Laser diode and method of manufacture

Abstract

VCSEL diode comprises a bottom electrode (10), conducting substrate material (11), a bottom mirror (12) formed by a multilayer distributed Bragg reflector (DBR) of certain conductivity and reflectivity RA, and an active region (13) comprising a plurality of layers some of which are quantum wells. It also comprises a top mirror (14) formed by a multilayer distributed Bragg reflector (DBR) with reflectivity RB<RA and conductivity of a second type. There are a number of layers (15, 18) which through a process of selective oxidation (exposure to a high temperature wet atmosphere) may be selectively converted to oxide layers, therefore producing well defined internal oxide apertures within the top mirror. There is a high-conductivity semiconductor top contact layer (17), a top electrode layer (19) with a centrally located aperture from which light is emitted, and a trench (16) which defines a mesa type VCSEL. The VCSEL comprises at least one oxide suppression layer in the top mirror whose function it is to suppress high order transverse optical modes.

Description

The invention relates to laser diodes and to their manufacture.

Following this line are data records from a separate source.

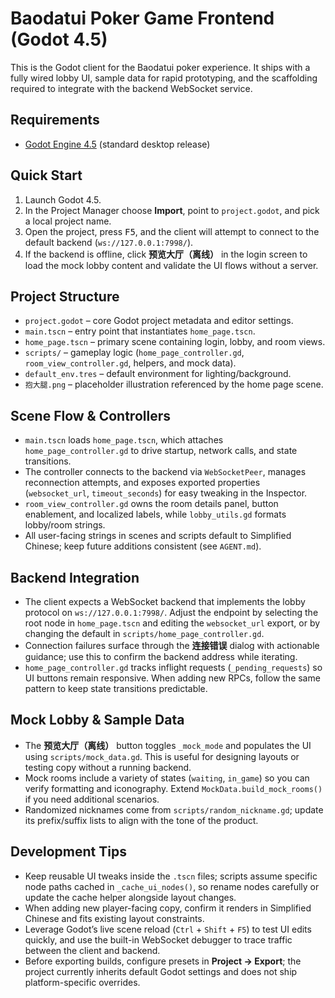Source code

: # Baodatui Poker Game Frontend (Godot 4.5)

This is the Godot client for the Baodatui poker experience. It ships with a fully wired lobby UI, sample data for rapid prototyping, and the scaffolding required to integrate with the backend WebSocket service.

## Requirements

- [Godot Engine 4.5](https://godotengine.org/) (standard desktop release)

## Quick Start

1. Launch Godot 4.5.
2. In the Project Manager choose **Import**, point to `project.godot`, and pick a local project name.
3. Open the project, press <kbd>F5</kbd>, and the client will attempt to connect to the default backend (`ws://127.0.0.1:7998/`).
4. If the backend is offline, click **预览大厅（离线）** in the login screen to load the mock lobby content and validate the UI flows without a server.

## Project Structure

- `project.godot` – core Godot project metadata and editor settings.
- `main.tscn` – entry point that instantiates `home_page.tscn`.
- `home_page.tscn` – primary scene containing login, lobby, and room views.
- `scripts/` – gameplay logic (`home_page_controller.gd`, `room_view_controller.gd`, helpers, and mock data).
- `default_env.tres` – default environment for lighting/background.
- `抱大腿.png` – placeholder illustration referenced by the home page scene.

## Scene Flow & Controllers

- `main.tscn` loads `home_page.tscn`, which attaches `home_page_controller.gd` to drive startup, network calls, and state transitions.
- The controller connects to the backend via `WebSocketPeer`, manages reconnection attempts, and exposes exported properties (`websocket_url`, `timeout_seconds`) for easy tweaking in the Inspector.
- `room_view_controller.gd` owns the room details panel, button enablement, and localized labels, while `lobby_utils.gd` formats lobby/room strings.
- All user-facing strings in scenes and scripts default to Simplified Chinese; keep future additions consistent (see `AGENT.md`).

## Backend Integration

- The client expects a WebSocket backend that implements the lobby protocol on `ws://127.0.0.1:7998/`. Adjust the endpoint by selecting the root node in `home_page.tscn` and editing the `websocket_url` export, or by changing the default in `scripts/home_page_controller.gd`.
- Connection failures surface through the **连接错误** dialog with actionable guidance; use this to confirm the backend address while iterating.
- `home_page_controller.gd` tracks inflight requests (`_pending_requests`) so UI buttons remain responsive. When adding new RPCs, follow the same pattern to keep state transitions predictable.

## Mock Lobby & Sample Data

- The **预览大厅（离线）** button toggles `_mock_mode` and populates the UI using `scripts/mock_data.gd`. This is useful for designing layouts or testing copy without a running backend.
- Mock rooms include a variety of states (`waiting`, `in_game`) so you can verify formatting and iconography. Extend `MockData.build_mock_rooms()` if you need additional scenarios.
- Randomized nicknames come from `scripts/random_nickname.gd`; update its prefix/suffix lists to align with the tone of the product.

## Development Tips

- Keep reusable UI tweaks inside the `.tscn` files; scripts assume specific node paths cached in `_cache_ui_nodes()`, so rename nodes carefully or update the cache helper alongside layout changes.
- When adding new player-facing copy, confirm it renders in Simplified Chinese and fits existing layout constraints.
- Leverage Godot’s live scene reload (`Ctrl` + `Shift` + `F5`) to test UI edits quickly, and use the built-in WebSocket debugger to trace traffic between the client and backend.
- Before exporting builds, configure presets in **Project → Export**; the project currently inherits default Godot settings and does not ship platform-specific overrides.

The single longitudinal mode operation, low threshold current, and narrow output beam of vertical cavity surface emitting lasers (VCSELs) has ensured that VCSELs are increasingly being deployed in applications such as data transmission in optical networks, optical interconnects, optical storage, sensing, display and laser printing.

For many of these applications it is also highly desirable that the VCSEL not only operate in a single longitudinal mode but that the VCSEL also operate in a fundamental transverse mode. Such VCSELs show increased modulation bandwidth, narrow spectrum, reduced noise, improved coupling efficiency to single mode fibre and whose output beam can be focused to a small ‘well-behaved’ Gaussian spot which is often a requirement for many sensing and display applications.

In both scanning and holographic storage applications it is necessary that the VCSELs operate in a fundamental transverse mode with output powers significantly in excess of 1 mW over a wide temperature range. For holographic storage it is also a requirement that the operating wavelength can be tuned over a wide wavelength range through control of the operating current.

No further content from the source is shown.